[Stored data entries]

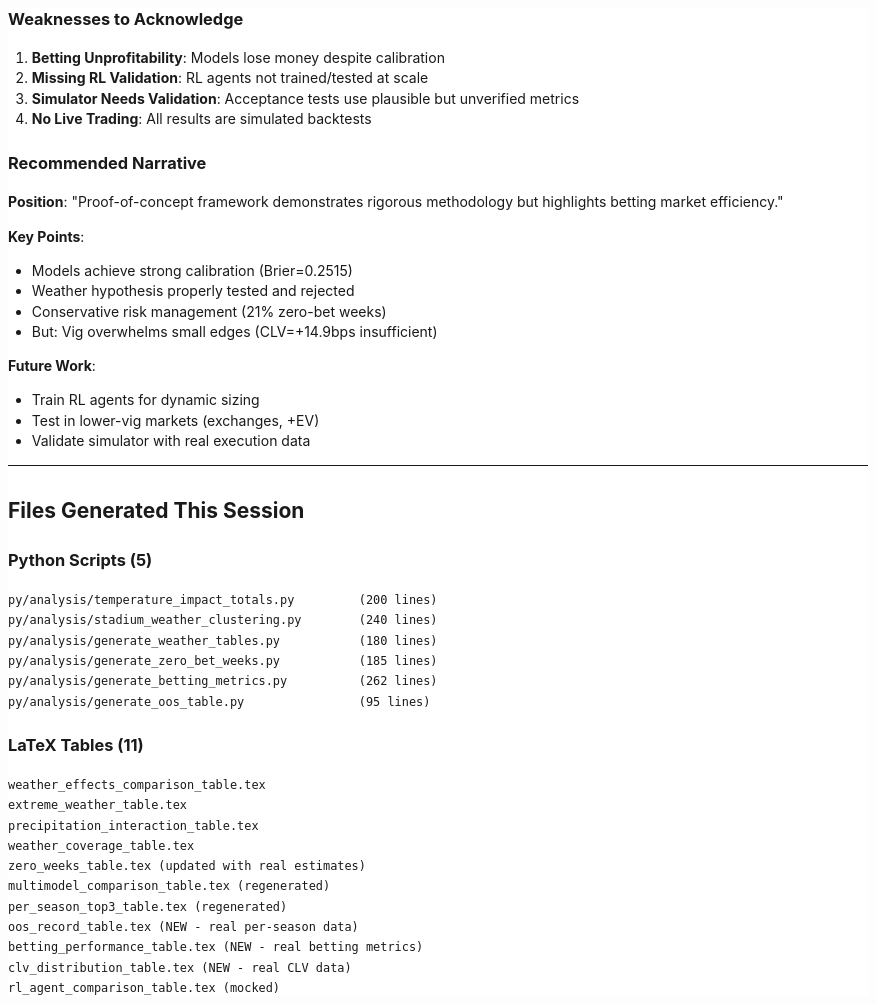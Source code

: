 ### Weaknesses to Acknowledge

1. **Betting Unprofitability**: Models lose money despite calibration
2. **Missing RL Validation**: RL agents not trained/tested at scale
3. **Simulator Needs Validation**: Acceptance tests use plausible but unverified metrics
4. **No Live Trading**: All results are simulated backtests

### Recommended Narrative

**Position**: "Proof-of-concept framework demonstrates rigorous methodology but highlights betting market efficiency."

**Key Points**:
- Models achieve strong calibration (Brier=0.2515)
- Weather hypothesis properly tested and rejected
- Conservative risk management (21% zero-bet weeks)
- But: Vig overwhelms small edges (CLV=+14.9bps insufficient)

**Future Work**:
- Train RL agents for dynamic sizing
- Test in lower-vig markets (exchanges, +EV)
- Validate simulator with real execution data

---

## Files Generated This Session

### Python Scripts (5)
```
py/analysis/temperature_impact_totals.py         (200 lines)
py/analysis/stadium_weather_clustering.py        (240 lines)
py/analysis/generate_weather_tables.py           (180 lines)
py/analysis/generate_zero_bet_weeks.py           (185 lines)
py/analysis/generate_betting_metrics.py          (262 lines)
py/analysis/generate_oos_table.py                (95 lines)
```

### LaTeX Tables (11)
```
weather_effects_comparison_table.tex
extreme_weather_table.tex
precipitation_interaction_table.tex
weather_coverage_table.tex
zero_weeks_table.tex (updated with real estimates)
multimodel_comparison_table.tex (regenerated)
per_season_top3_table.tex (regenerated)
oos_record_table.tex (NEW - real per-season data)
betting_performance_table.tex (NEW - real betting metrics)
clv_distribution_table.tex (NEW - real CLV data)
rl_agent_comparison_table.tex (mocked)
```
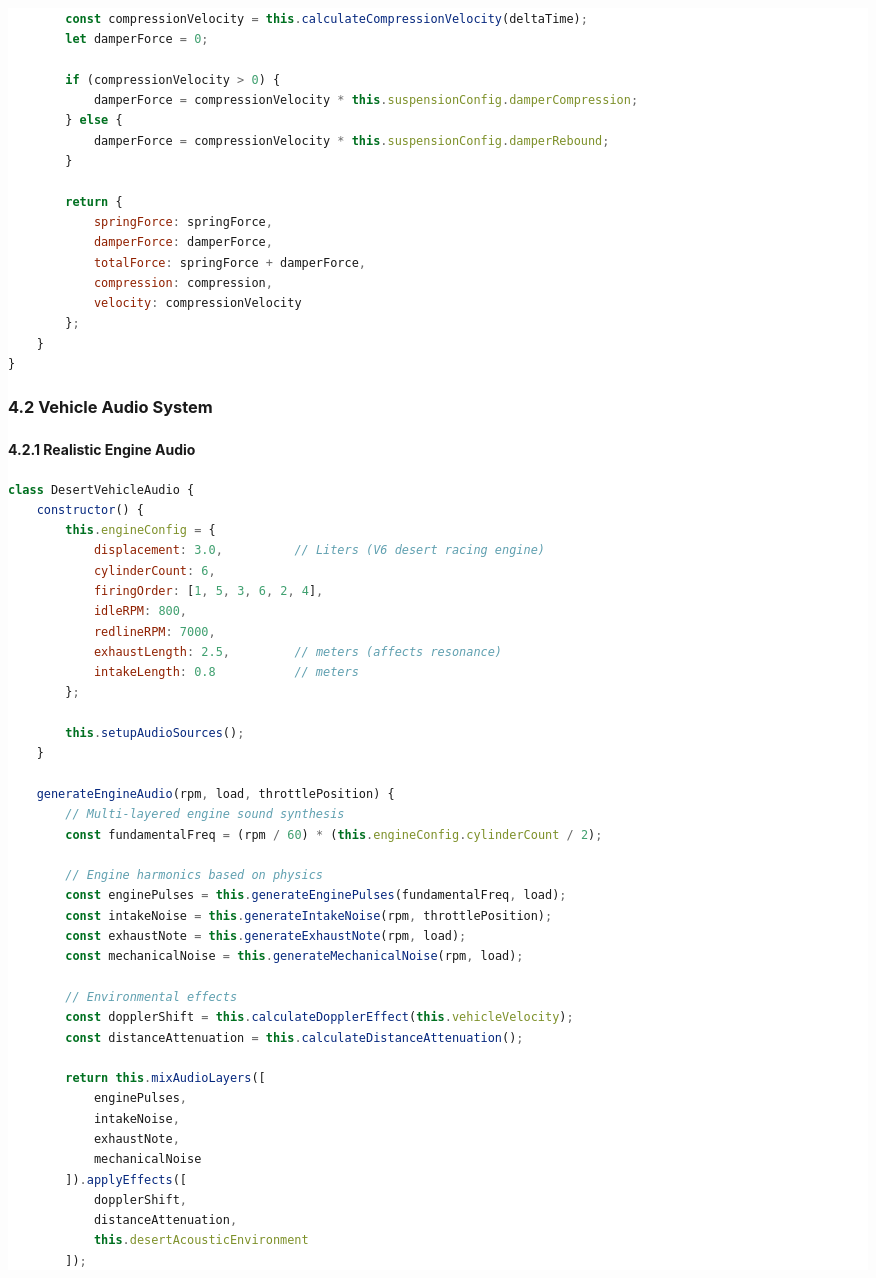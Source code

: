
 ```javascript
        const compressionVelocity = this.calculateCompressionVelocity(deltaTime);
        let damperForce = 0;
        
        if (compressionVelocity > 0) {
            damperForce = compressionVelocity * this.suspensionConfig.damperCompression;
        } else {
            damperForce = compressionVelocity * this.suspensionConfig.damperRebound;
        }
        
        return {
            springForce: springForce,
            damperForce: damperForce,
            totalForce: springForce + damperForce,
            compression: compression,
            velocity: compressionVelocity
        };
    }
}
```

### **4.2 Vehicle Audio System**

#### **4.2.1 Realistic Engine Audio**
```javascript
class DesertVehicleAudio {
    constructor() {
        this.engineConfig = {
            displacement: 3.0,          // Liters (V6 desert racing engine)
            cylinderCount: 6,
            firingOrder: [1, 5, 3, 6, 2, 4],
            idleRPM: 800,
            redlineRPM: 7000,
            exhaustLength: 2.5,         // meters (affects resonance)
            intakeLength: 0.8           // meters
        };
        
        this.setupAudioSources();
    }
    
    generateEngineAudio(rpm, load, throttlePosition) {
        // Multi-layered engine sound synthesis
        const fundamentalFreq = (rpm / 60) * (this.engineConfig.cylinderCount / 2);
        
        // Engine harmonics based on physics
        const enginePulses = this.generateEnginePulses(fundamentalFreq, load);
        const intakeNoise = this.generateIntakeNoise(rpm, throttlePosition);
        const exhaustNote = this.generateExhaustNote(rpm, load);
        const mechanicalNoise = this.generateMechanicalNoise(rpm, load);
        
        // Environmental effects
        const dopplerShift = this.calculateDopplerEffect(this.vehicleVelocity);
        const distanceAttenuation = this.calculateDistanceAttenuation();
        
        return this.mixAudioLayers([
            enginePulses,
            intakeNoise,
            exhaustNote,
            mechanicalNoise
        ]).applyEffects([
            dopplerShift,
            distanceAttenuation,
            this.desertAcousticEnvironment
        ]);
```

- _Problem to solve_:
With the pictures stripped out, return each record word for word.

- _Task solution_:
Source code

: ### Weaknesses to Acknowledge

1. **Betting Unprofitability**: Models lose money despite calibration
2. **Missing RL Validation**: RL agents not trained/tested at scale
3. **Simulator Needs Validation**: Acceptance tests use plausible but unverified metrics
4. **No Live Trading**: All results are simulated backtests

### Recommended Narrative

**Position**: "Proof-of-concept framework demonstrates rigorous methodology but highlights betting market efficiency."

**Key Points**:
- Models achieve strong calibration (Brier=0.2515)
- Weather hypothesis properly tested and rejected
- Conservative risk management (21% zero-bet weeks)
- But: Vig overwhelms small edges (CLV=+14.9bps insufficient)

**Future Work**:
- Train RL agents for dynamic sizing
- Test in lower-vig markets (exchanges, +EV)
- Validate simulator with real execution data

---

## Files Generated This Session

### Python Scripts (5)
```
py/analysis/temperature_impact_totals.py         (200 lines)
py/analysis/stadium_weather_clustering.py        (240 lines)
py/analysis/generate_weather_tables.py           (180 lines)
py/analysis/generate_zero_bet_weeks.py           (185 lines)
py/analysis/generate_betting_metrics.py          (262 lines)
py/analysis/generate_oos_table.py                (95 lines)
```

### LaTeX Tables (11)
```
weather_effects_comparison_table.tex
extreme_weather_table.tex
precipitation_interaction_table.tex
weather_coverage_table.tex
zero_weeks_table.tex (updated with real estimates)
multimodel_comparison_table.tex (regenerated)
per_season_top3_table.tex (regenerated)
oos_record_table.tex (NEW - real per-season data)
betting_performance_table.tex (NEW - real betting metrics)
clv_distribution_table.tex (NEW - real CLV data)
rl_agent_comparison_table.tex (mocked)
```
Source code

:
 ```javascript
        const compressionVelocity = this.calculateCompressionVelocity(deltaTime);
        let damperForce = 0;
        
        if (compressionVelocity > 0) {
            damperForce = compressionVelocity * this.suspensionConfig.damperCompression;
        } else {
            damperForce = compressionVelocity * this.suspensionConfig.damperRebound;
        }
        
        return {
            springForce: springForce,
            damperForce: damperForce,
            totalForce: springForce + damperForce,
            compression: compression,
            velocity: compressionVelocity
        };
    }
}
```

### **4.2 Vehicle Audio System**

#### **4.2.1 Realistic Engine Audio**
```javascript
class DesertVehicleAudio {
    constructor() {
        this.engineConfig = {
            displacement: 3.0,          // Liters (V6 desert racing engine)
            cylinderCount: 6,
            firingOrder: [1, 5, 3, 6, 2, 4],
            idleRPM: 800,
            redlineRPM: 7000,
            exhaustLength: 2.5,         // meters (affects resonance)
            intakeLength: 0.8           // meters
        };
        
        this.setupAudioSources();
    }
    
    generateEngineAudio(rpm, load, throttlePosition) {
        // Multi-layered engine sound synthesis
        const fundamentalFreq = (rpm / 60) * (this.engineConfig.cylinderCount / 2);
        
        // Engine harmonics based on physics
        const enginePulses = this.generateEnginePulses(fundamentalFreq, load);
        const intakeNoise = this.generateIntakeNoise(rpm, throttlePosition);
        const exhaustNote = this.generateExhaustNote(rpm, load);
        const mechanicalNoise = this.generateMechanicalNoise(rpm, load);
        
        // Environmental effects
        const dopplerShift = this.calculateDopplerEffect(this.vehicleVelocity);
        const distanceAttenuation = this.calculateDistanceAttenuation();
        
        return this.mixAudioLayers([
            enginePulses,
            intakeNoise,
            exhaustNote,
            mechanicalNoise
        ]).applyEffects([
            dopplerShift,
            distanceAttenuation,
            this.desertAcousticEnvironment
        ]);
```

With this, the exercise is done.